What you have to do: Below are the records. Gather each line that holds "Added".

Extracted records:
== == ==

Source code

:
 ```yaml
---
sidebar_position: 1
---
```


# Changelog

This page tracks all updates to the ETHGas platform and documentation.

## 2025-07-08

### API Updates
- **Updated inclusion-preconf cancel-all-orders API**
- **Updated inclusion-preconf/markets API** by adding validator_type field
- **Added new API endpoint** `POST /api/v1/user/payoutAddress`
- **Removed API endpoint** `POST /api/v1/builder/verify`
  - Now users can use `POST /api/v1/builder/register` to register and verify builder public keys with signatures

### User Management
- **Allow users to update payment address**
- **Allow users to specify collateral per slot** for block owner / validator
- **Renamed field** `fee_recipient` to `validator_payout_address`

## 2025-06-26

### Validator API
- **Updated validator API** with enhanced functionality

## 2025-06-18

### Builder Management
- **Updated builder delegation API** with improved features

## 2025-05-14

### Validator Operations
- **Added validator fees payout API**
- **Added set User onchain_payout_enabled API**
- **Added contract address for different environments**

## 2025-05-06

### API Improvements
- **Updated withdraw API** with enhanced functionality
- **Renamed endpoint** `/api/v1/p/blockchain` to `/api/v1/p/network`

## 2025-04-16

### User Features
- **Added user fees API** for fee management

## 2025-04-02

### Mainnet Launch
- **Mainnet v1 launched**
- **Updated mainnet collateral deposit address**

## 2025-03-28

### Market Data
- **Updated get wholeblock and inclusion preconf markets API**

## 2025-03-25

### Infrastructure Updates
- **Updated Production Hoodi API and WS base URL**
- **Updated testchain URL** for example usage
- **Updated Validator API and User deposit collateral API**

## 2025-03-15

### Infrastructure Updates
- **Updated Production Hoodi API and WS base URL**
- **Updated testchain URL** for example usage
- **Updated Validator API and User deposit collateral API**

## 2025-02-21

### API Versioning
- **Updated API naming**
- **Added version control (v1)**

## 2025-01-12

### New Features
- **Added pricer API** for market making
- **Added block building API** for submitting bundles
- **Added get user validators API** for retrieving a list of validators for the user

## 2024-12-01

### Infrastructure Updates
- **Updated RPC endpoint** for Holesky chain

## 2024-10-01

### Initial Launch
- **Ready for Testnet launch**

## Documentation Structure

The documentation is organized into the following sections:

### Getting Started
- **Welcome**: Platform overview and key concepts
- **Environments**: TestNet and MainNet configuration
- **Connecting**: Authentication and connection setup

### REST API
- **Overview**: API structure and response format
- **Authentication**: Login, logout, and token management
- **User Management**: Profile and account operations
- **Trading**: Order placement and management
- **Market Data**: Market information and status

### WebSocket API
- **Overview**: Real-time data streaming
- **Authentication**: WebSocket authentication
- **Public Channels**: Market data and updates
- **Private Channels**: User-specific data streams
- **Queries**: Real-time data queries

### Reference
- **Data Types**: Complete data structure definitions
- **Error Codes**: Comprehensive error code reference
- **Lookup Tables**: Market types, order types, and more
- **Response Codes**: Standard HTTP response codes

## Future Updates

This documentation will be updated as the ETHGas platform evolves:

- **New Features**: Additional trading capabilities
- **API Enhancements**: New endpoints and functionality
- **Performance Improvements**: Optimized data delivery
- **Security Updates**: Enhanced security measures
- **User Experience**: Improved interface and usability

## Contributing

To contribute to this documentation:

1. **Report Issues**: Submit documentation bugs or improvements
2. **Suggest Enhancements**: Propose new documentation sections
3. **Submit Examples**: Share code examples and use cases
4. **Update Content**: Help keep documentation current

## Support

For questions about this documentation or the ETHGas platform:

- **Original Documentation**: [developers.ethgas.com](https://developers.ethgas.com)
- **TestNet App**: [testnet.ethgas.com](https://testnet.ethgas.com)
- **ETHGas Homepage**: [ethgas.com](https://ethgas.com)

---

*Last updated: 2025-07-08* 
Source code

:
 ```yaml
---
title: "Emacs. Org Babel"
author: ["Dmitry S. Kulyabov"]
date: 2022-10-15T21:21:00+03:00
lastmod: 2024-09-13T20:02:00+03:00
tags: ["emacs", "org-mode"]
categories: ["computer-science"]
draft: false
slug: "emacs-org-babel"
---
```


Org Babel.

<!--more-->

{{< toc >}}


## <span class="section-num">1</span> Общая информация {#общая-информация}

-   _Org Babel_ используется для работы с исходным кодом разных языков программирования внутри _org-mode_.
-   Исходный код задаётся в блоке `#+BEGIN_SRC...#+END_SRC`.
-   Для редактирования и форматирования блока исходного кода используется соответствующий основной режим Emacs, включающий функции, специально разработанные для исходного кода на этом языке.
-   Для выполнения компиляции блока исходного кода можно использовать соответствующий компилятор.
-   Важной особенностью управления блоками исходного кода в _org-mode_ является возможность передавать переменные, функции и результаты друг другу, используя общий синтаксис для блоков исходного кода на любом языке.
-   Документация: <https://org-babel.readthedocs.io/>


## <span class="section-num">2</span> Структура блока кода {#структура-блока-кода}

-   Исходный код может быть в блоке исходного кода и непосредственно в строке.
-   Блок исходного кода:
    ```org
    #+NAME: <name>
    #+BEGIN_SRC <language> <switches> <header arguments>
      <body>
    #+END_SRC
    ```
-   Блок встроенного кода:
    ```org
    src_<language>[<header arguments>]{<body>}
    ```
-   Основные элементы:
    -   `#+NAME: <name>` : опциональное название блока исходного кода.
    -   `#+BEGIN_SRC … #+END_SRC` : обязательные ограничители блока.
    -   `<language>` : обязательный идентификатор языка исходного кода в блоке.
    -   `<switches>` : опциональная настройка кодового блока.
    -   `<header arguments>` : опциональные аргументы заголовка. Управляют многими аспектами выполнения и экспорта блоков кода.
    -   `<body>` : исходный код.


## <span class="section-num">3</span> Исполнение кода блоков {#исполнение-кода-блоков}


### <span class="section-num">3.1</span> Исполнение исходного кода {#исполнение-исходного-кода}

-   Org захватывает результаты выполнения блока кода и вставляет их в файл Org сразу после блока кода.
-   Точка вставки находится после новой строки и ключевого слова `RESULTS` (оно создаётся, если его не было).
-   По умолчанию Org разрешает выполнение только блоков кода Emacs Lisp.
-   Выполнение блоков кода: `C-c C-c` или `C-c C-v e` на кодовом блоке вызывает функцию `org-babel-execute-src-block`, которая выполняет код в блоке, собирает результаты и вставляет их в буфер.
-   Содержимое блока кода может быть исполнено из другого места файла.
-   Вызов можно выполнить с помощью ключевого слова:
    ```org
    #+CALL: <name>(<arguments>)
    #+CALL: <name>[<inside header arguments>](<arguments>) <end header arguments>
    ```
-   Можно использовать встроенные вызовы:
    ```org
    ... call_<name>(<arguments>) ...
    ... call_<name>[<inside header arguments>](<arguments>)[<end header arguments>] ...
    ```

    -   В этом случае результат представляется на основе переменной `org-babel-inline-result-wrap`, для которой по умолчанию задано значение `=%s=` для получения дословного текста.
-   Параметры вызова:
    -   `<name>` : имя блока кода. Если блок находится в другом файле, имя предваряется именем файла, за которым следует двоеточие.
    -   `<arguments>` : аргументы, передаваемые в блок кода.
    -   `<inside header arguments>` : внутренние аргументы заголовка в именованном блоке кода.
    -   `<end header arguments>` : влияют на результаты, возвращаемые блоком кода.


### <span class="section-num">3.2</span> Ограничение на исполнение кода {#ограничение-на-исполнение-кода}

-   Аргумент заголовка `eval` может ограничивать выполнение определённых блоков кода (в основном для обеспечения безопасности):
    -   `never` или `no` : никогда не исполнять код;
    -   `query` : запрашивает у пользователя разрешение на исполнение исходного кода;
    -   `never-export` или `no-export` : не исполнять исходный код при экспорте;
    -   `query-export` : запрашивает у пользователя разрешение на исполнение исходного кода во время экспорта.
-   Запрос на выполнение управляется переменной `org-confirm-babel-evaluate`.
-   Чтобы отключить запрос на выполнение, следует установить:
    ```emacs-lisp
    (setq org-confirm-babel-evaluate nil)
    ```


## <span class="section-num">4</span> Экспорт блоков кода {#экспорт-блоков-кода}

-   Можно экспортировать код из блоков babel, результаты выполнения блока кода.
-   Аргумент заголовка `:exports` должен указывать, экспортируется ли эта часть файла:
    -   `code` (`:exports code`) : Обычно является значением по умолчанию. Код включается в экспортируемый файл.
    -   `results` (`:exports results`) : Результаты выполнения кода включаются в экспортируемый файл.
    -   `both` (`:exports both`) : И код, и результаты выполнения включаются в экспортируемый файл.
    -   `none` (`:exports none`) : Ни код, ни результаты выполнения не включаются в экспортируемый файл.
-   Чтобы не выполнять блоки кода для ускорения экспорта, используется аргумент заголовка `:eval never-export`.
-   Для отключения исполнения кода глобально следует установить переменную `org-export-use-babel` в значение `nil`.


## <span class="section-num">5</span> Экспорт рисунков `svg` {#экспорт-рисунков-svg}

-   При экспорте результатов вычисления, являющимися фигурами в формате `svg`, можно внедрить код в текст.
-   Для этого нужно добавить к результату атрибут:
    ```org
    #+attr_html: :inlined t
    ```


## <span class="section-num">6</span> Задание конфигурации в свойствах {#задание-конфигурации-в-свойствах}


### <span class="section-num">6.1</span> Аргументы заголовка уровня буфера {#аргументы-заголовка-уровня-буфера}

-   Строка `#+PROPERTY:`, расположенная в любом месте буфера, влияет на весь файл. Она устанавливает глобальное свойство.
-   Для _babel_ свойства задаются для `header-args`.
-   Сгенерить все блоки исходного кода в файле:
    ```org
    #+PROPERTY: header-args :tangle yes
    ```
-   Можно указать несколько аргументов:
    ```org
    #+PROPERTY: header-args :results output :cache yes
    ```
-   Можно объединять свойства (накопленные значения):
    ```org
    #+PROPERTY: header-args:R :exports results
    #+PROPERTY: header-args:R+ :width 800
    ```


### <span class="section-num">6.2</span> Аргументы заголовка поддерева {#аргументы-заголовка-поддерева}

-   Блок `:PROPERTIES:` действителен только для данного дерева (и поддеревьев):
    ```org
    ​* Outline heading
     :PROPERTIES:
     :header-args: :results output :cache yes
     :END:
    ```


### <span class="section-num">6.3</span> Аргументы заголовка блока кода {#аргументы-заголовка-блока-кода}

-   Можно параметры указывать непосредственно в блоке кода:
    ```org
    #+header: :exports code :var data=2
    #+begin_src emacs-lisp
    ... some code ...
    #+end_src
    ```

== == ==

Answer to this exercise:
- **Added new API endpoint** `POST /api/v1/user/payoutAddress`
- **Added validator fees payout API**
- **Added set User onchain_payout_enabled API**
- **Added contract address for different environments**
- **Added user fees API** for fee management
- **Added version control (v1)**
- **Added pricer API** for market making
- **Added block building API** for submitting bundles
- **Added get user validators API** for retrieving a list of validators for the user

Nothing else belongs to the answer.